━━━━━ SOURCE MATERIAL ━━━━━

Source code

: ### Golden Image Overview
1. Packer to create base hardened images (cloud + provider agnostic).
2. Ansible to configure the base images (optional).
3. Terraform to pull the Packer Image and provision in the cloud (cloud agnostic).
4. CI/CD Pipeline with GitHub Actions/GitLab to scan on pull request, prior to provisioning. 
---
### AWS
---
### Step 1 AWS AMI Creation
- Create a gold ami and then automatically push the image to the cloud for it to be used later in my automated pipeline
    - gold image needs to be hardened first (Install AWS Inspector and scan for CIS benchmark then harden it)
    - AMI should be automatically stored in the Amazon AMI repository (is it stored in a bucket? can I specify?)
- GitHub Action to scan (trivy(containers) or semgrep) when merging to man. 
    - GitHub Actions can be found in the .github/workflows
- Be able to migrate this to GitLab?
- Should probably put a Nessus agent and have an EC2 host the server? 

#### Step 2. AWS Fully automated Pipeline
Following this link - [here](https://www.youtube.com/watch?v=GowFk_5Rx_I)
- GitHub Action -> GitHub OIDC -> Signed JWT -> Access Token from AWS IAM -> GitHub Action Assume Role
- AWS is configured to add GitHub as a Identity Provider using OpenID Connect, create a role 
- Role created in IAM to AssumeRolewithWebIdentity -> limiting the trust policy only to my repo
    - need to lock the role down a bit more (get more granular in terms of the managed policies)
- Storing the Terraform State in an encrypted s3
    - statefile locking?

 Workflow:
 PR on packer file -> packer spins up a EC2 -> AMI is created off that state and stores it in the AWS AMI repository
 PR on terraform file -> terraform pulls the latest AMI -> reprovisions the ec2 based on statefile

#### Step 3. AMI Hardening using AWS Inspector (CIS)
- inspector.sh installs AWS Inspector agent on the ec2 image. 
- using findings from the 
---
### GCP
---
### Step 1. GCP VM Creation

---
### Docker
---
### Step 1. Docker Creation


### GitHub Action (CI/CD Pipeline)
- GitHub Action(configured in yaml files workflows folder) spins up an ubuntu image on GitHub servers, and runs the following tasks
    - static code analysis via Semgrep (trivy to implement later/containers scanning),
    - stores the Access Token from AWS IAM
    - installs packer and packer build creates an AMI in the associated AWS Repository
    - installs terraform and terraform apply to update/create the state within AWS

━━━━━

#### INSTRUCTIONS TO FOLLOW
What is wanted is a copy of every line in the listing that includes the word "workflows".

#### ANSWER SPACE
    - GitHub Actions can be found in the .github/workflows
- GitHub Action(configured in yaml files workflows folder) spins up an ubuntu image on GitHub servers, and runs the following tasks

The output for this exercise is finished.